*What to do*.
Scan the entries for the word "addressed" and return every line that has it.

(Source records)
——————

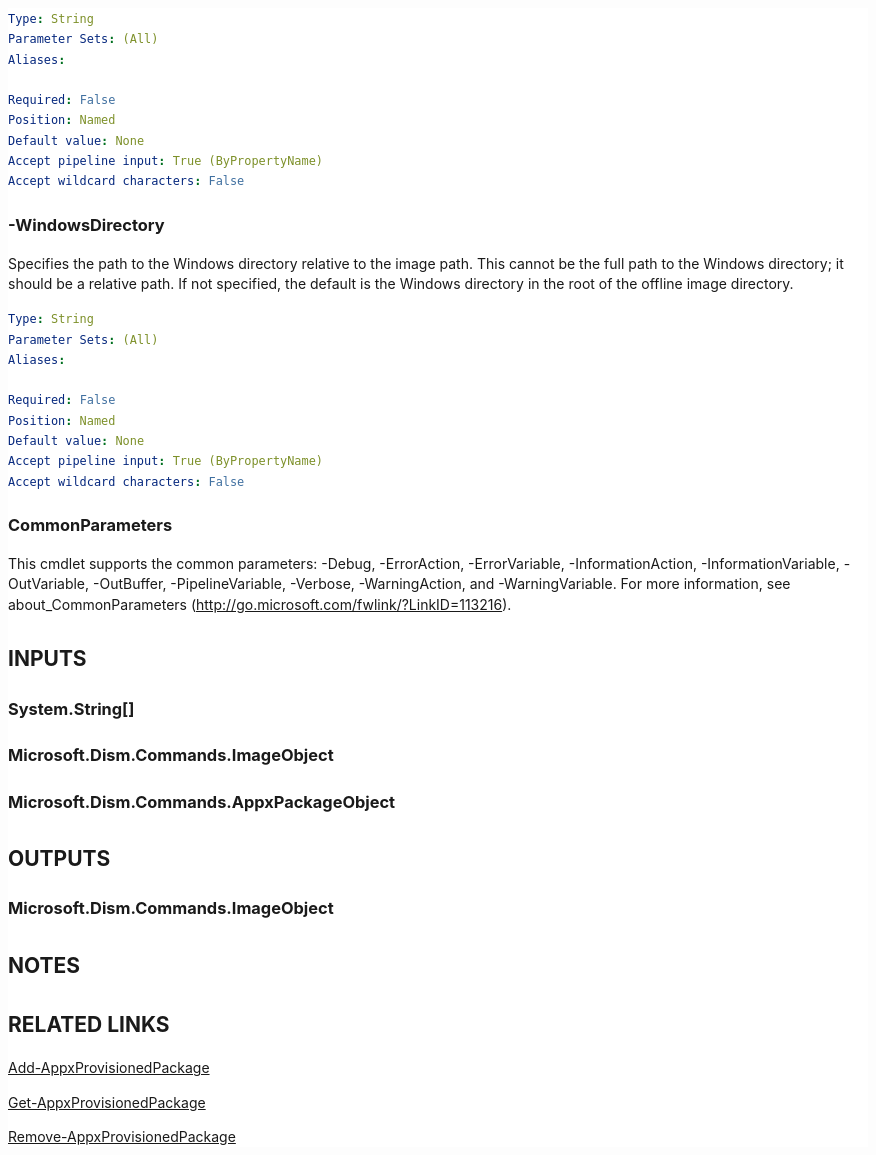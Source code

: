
 ```yaml
Type: String
Parameter Sets: (All)
Aliases: 

Required: False
Position: Named
Default value: None
Accept pipeline input: True (ByPropertyName)
Accept wildcard characters: False
```

### -WindowsDirectory
Specifies the path to the Windows directory relative to the image path.
This cannot be the full path to the Windows directory; it should be a relative path.
If not specified, the default is the Windows directory in the root of the offline image directory.

```yaml
Type: String
Parameter Sets: (All)
Aliases: 

Required: False
Position: Named
Default value: None
Accept pipeline input: True (ByPropertyName)
Accept wildcard characters: False
```

### CommonParameters
This cmdlet supports the common parameters: -Debug, -ErrorAction, -ErrorVariable, -InformationAction, -InformationVariable, -OutVariable, -OutBuffer, -PipelineVariable, -Verbose, -WarningAction, and -WarningVariable. For more information, see about_CommonParameters (http://go.microsoft.com/fwlink/?LinkID=113216).

## INPUTS

### System.String[]

### Microsoft.Dism.Commands.ImageObject

### Microsoft.Dism.Commands.AppxPackageObject

## OUTPUTS

### Microsoft.Dism.Commands.ImageObject

## NOTES

## RELATED LINKS

[Add-AppxProvisionedPackage](./Add-AppxProvisionedPackage.md)

[Get-AppxProvisionedPackage](./Get-AppxProvisionedPackage.md)

[Remove-AppxProvisionedPackage](./Remove-AppxProvisionedPackage.md)

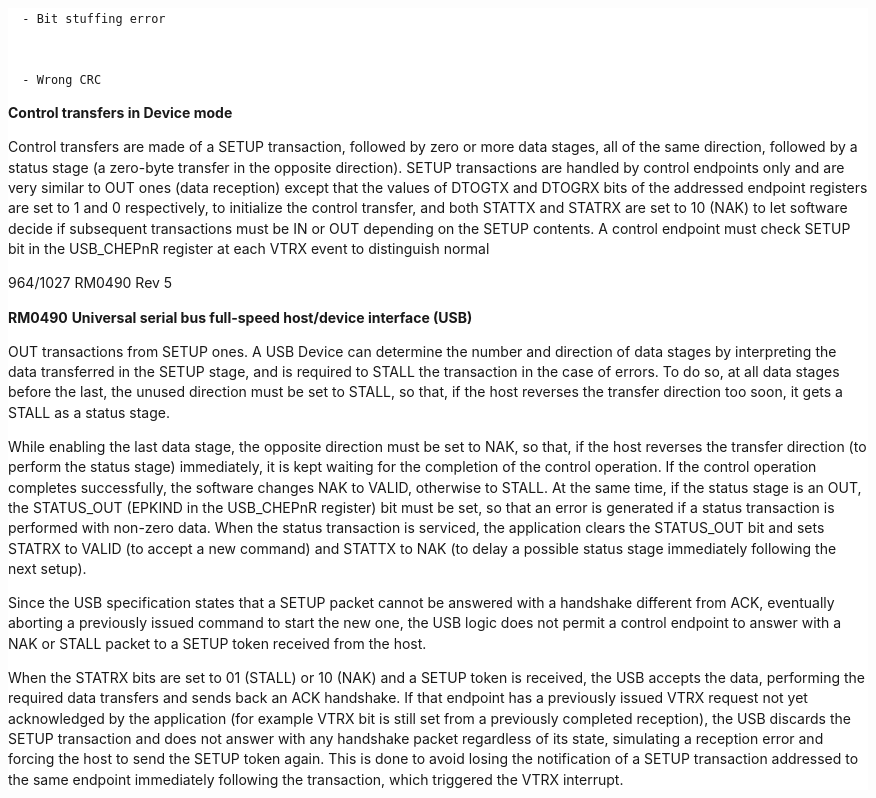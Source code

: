       - Bit stuffing error


      - Wrong CRC


**Control transfers in Device mode**


Control transfers are made of a SETUP transaction, followed by zero or more data stages,
all of the same direction, followed by a status stage (a zero-byte transfer in the opposite
direction). SETUP transactions are handled by control endpoints only and are very similar to
OUT ones (data reception) except that the values of DTOGTX and DTOGRX bits of the
addressed endpoint registers are set to 1 and 0 respectively, to initialize the control transfer,
and both STATTX and STATRX are set to 10 (NAK) to let software decide if subsequent
transactions must be IN or OUT depending on the SETUP contents. A control endpoint must
check SETUP bit in the USB_CHEPnR register at each VTRX event to distinguish normal


964/1027 RM0490 Rev 5


**RM0490** **Universal serial bus full-speed host/device interface (USB)**


OUT transactions from SETUP ones. A USB Device can determine the number and
direction of data stages by interpreting the data transferred in the SETUP stage, and is
required to STALL the transaction in the case of errors. To do so, at all data stages before
the last, the unused direction must be set to STALL, so that, if the host reverses the transfer
direction too soon, it gets a STALL as a status stage.


While enabling the last data stage, the opposite direction must be set to NAK, so that, if the
host reverses the transfer direction (to perform the status stage) immediately, it is kept
waiting for the completion of the control operation. If the control operation completes
successfully, the software changes NAK to VALID, otherwise to STALL. At the same time, if
the status stage is an OUT, the STATUS_OUT (EPKIND in the USB_CHEPnR register) bit
must be set, so that an error is generated if a status transaction is performed with non-zero
data. When the status transaction is serviced, the application clears the STATUS_OUT bit
and sets STATRX to VALID (to accept a new command) and STATTX to NAK (to delay a
possible status stage immediately following the next setup).


Since the USB specification states that a SETUP packet cannot be answered with a
handshake different from ACK, eventually aborting a previously issued command to start
the new one, the USB logic does not permit a control endpoint to answer with a NAK or
STALL packet to a SETUP token received from the host.


When the STATRX bits are set to 01 (STALL) or 10 (NAK) and a SETUP token is received,
the USB accepts the data, performing the required data transfers and sends back an ACK
handshake. If that endpoint has a previously issued VTRX request not yet acknowledged by
the application (for example VTRX bit is still set from a previously completed reception), the
USB discards the SETUP transaction and does not answer with any handshake packet
regardless of its state, simulating a reception error and forcing the host to send the SETUP
token again. This is done to avoid losing the notification of a SETUP transaction addressed
to the same endpoint immediately following the transaction, which triggered the VTRX
interrupt.

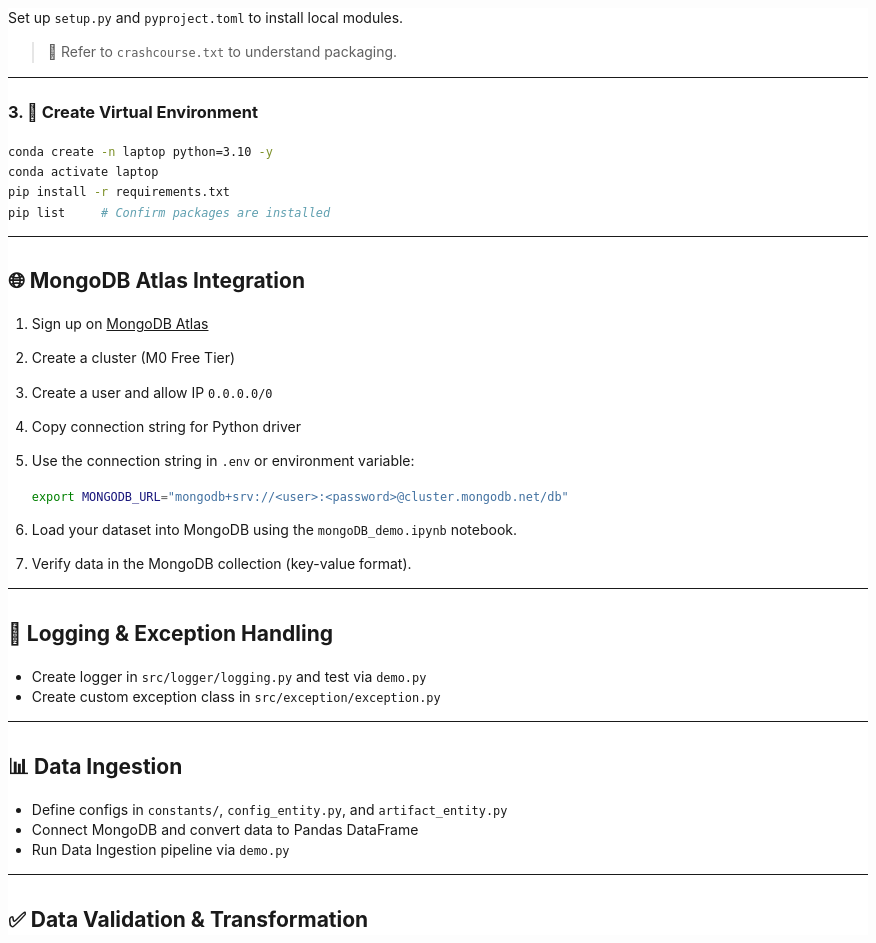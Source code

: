 Set up `setup.py` and `pyproject.toml` to install local modules.

> 📘 Refer to `crashcourse.txt` to understand packaging.

---

### 3. 🐍 Create Virtual Environment

```bash
conda create -n laptop python=3.10 -y
conda activate laptop
pip install -r requirements.txt
pip list     # Confirm packages are installed
```

---

## 🌐 MongoDB Atlas Integration

1. Sign up on [MongoDB Atlas](https://www.mongodb.com/cloud/atlas)

2. Create a cluster (M0 Free Tier)

3. Create a user and allow IP `0.0.0.0/0`

4. Copy connection string for Python driver

5. Use the connection string in `.env` or environment variable:

   ```bash
   export MONGODB_URL="mongodb+srv://<user>:<password>@cluster.mongodb.net/db"
   ```

6. Load your dataset into MongoDB using the `mongoDB_demo.ipynb` notebook.

7. Verify data in the MongoDB collection (key-value format).

---

## 🧰 Logging & Exception Handling

* Create logger in `src/logger/logging.py` and test via `demo.py`
* Create custom exception class in `src/exception/exception.py`

---

## 📊 Data Ingestion

* Define configs in `constants/`, `config_entity.py`, and `artifact_entity.py`
* Connect MongoDB and convert data to Pandas DataFrame
* Run Data Ingestion pipeline via `demo.py`

---

## ✅ Data Validation & Transformation
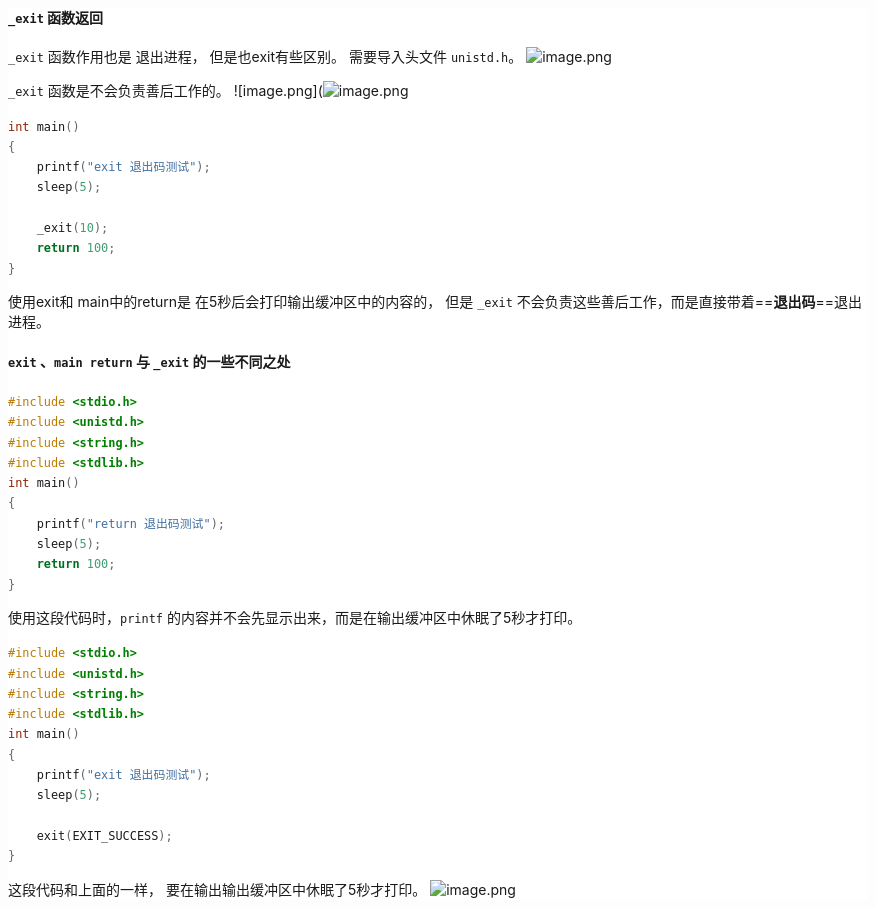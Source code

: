 

#### `_exit` 函数返回
`_exit` 函数作用也是 退出进程， 但是也exit有些区别。
需要导入头文件 `unistd.h`。
![image.png](https://image-1311137268.cos.ap-chengdu.myqcloud.com/SiYuan/20230317140817.png)


`_exit` 函数是不会负责善后工作的。
![image.png](![image.png](https://image-1311137268.cos.ap-chengdu.myqcloud.com/SiYuan/20230404105751.png)


```c
int main()
{
    printf("exit 退出码测试");
    sleep(5);

    _exit(10);
    return 100;
}
```
使用exit和 main中的return是 在5秒后会打印输出缓冲区中的内容的， 但是 `_exit` 不会负责这些善后工作，而是直接带着==**退出码**==退出进程。



#### `exit` 、`main return` 与 `_exit`  的一些不同之处

```c
#include <stdio.h>
#include <unistd.h>
#include <string.h>
#include <stdlib.h>
int main()
{
    printf("return 退出码测试");
    sleep(5);
    return 100;
}
```
使用这段代码时，`printf` 的内容并不会先显示出来，而是在输出缓冲区中休眠了5秒才打印。

```c
#include <stdio.h>
#include <unistd.h>
#include <string.h>
#include <stdlib.h>
int main()
{
    printf("exit 退出码测试");
    sleep(5);

	exit(EXIT_SUCCESS);
}
```
这段代码和上面的一样， 要在输出输出缓冲区中休眠了5秒才打印。
![image.png](https://image-1311137268.cos.ap-chengdu.myqcloud.com/SiYuan/20230317140919.png)
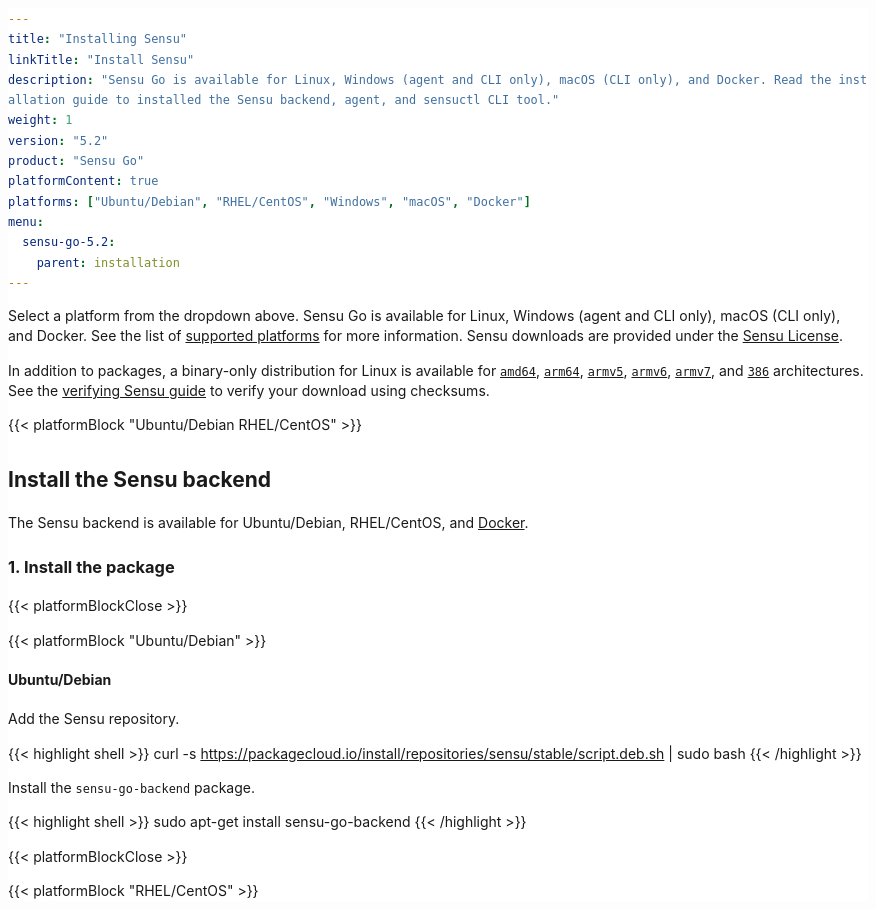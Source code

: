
 ```yaml
---
title: "Installing Sensu"
linkTitle: "Install Sensu"
description: "Sensu Go is available for Linux, Windows (agent and CLI only), macOS (CLI only), and Docker. Read the installation guide to installed the Sensu backend, agent, and sensuctl CLI tool."
weight: 1
version: "5.2"
product: "Sensu Go"
platformContent: true
platforms: ["Ubuntu/Debian", "RHEL/CentOS", "Windows", "macOS", "Docker"]
menu:
  sensu-go-5.2:
    parent: installation
---
```


Select a platform from the dropdown above.
Sensu Go is available for Linux, Windows (agent and CLI only), macOS (CLI only), and Docker.
See the list of [supported platforms][5] for more information.
Sensu downloads are provided under the [Sensu License][13].

In addition to packages, a binary-only distribution for Linux is available for [`amd64`][14], [`arm64`][15], [`armv5`][16], [`armv6`][17], [`armv7`][18], and [`386`][19] architectures.
See the [verifying Sensu guide][12] to verify your download using checksums.

{{< platformBlock "Ubuntu/Debian RHEL/CentOS" >}}

## Install the Sensu backend
The Sensu backend is available for Ubuntu/Debian, RHEL/CentOS, and [Docker](#deploy-sensu-with-docker).

### 1. Install the package

{{< platformBlockClose >}}

{{< platformBlock "Ubuntu/Debian" >}}

#### Ubuntu/Debian
Add the Sensu repository.

{{< highlight shell >}}
curl -s https://packagecloud.io/install/repositories/sensu/stable/script.deb.sh | sudo bash
{{< /highlight >}}

Install the `sensu-go-backend` package.

{{< highlight shell >}}
sudo apt-get install sensu-go-backend
{{< /highlight >}}

{{< platformBlockClose >}}

{{< platformBlock "RHEL/CentOS" >}}


[1]: https://github.com/sensu/sensu-go/releases
[2]: https://github.com/sensu/sensu-go/blob/5.1.1/packaging/files/windows/agent.yml.example
[3]: ../../dashboard/overview
[4]: ../../sensuctl/reference
[5]: ../../getting-started/platforms
[6]: ../../reference/backend
[7]: ../../reference/agent
[8]: ../../guides/troubleshooting
[9]: ../../guides/monitor-external-resources
[10]: ../../guides/send-slack-alerts
[11]: https://github.com/sensu/sensu-go/blob/master/packaging/files/backend.yml.example
[12]: ../verify
[13]: https://sensu.io/sensu-license
[14]: https://s3-us-west-2.amazonaws.com/sensu.io/sensu-go/5.2.1/sensu-enterprise-go_5.2.1_linux_amd64.tar.gz
[15]: https://s3-us-west-2.amazonaws.com/sensu.io/sensu-go/5.2.1/sensu-enterprise-go_5.2.1_linux_arm64.tar.gz
[16]: https://s3-us-west-2.amazonaws.com/sensu.io/sensu-go/5.2.1/sensu-enterprise-go_5.2.1_linux_armv5.tar.gz
[17]: https://s3-us-west-2.amazonaws.com/sensu.io/sensu-go/5.2.1/sensu-enterprise-go_5.2.1_linux_armv6.tar.gz
[18]: https://s3-us-west-2.amazonaws.com/sensu.io/sensu-go/5.2.1/sensu-enterprise-go_5.2.1_linux_armv7.tar.gz
[19]: https://s3-us-west-2.amazonaws.com/sensu.io/sensu-go/5.2.1/sensu-enterprise-go_5.2.1_linux_386.tar.gz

——————

*Solution for this exercise*.
addressed endpoint registers are set to 1 and 0 respectively, to initialize the control transfer,
token again. This is done to avoid losing the notification of a SETUP transaction addressed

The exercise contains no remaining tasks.